Hydrostatic head is the pressure in a liquid at any point established in terms of its vertical column height. Pressure, or unit-area force on its part refers to that force applied to unit surface area, which is measured as dynes in terms of cgs units, or represented as the SI unit of Pascal. HH or Hydrostatic head is a method of evaluating the waterproof ability possessed by a certain fabric piece.
In establishing the measurement, a manufacturer takes a clear tube, and then clamps material over at the bottom end. Thereafter, the tube is filled with water slowly, and observed to determine what height may be attained on tent material before its starts leaking. A 2000mm rating of hydrostatic head implies that your water column was at 2m tall prior to leaking.
In reality, a 1000mm measurement is needed in order to obtain sufficient resistance to light showers.
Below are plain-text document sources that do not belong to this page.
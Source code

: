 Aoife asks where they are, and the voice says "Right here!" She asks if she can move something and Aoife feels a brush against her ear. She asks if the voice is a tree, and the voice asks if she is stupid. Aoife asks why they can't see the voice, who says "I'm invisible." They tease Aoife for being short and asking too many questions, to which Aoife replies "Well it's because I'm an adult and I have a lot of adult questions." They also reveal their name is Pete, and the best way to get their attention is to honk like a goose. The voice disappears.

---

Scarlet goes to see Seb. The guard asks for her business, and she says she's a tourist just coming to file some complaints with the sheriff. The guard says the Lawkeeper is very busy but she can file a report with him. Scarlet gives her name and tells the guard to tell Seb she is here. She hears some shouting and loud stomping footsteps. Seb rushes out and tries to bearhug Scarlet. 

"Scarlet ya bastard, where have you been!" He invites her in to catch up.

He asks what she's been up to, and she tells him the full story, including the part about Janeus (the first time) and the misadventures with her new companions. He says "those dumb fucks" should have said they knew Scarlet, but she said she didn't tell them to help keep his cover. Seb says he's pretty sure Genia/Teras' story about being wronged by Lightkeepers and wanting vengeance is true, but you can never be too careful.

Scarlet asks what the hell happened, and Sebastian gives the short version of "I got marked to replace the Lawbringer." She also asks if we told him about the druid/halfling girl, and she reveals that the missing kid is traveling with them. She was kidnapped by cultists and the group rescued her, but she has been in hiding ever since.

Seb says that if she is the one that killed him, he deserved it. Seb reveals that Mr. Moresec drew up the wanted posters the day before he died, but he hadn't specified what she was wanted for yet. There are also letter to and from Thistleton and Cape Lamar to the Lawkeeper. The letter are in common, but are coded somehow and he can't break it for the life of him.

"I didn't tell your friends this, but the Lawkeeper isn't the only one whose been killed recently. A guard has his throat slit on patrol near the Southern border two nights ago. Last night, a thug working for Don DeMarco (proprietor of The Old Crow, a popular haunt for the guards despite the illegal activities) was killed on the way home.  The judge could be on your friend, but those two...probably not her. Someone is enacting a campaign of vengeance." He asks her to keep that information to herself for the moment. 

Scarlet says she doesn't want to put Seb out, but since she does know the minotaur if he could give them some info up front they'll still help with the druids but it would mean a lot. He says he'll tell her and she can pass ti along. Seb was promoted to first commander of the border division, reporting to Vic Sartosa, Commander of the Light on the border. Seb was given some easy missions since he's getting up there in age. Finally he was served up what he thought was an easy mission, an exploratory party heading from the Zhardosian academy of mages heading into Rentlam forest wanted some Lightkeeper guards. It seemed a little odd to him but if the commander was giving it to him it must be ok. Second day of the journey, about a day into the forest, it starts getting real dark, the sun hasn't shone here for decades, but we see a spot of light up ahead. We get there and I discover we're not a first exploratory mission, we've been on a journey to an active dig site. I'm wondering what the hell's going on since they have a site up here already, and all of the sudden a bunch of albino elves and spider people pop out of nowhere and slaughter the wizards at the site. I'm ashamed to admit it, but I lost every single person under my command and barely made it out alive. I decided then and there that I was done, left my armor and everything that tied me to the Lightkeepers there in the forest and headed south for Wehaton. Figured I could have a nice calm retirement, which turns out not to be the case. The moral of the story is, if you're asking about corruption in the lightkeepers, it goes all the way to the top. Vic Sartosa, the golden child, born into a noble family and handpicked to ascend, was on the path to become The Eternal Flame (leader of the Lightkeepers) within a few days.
Driving wind, as well as heavy rain have tendency of creating more pressure on fabric, therefore, resulting to a value that is higher than 2000mm.
Sometimes, this level may be exceeded, as could occur with certain tents that exhibit as much as 1000mm head rating. Tent material in such case may survive against effects of raging water that could happen when humans or vegetation rub against it.
Pressure on material can be quite intensive when you sit, sleep, or walk on ground sheet, by example, occasioning a hydrostatic head rating of at least 5000mm. The water level achieved should curve up the edges as well in order to prevent seeping over of rainwater on its top. Canvas tents are not tested for HH, and function differently via surface tension and treatments, for them to achieve waterproofing.
Do not compare hydrostatic head measurements for tents with those obtained for clothing materials because the latter rubs on itself, rough surfaces, and backpack. This effect requires higher rating for good pressure resistance to be attained. To measure HH, divide water pressure by 9.81 that gives what number of Newtons are exerted by gravity per kilogramme. For instance, if liquid is under 30,000 Pascals of pressure, its hydrostatic head measurement is 30,000 divided by 9.81, equaling 3058.1 kg/².
Divide your answer then by water density, which is 1000, measured in terms of kilogrammes per metre cubed. This gives you 3.0581m. Lastly, multiply your result by 3.28, the figure expressing how many feet are present in one metre. The answer you get, 10.03, is hydrostatic head measurement.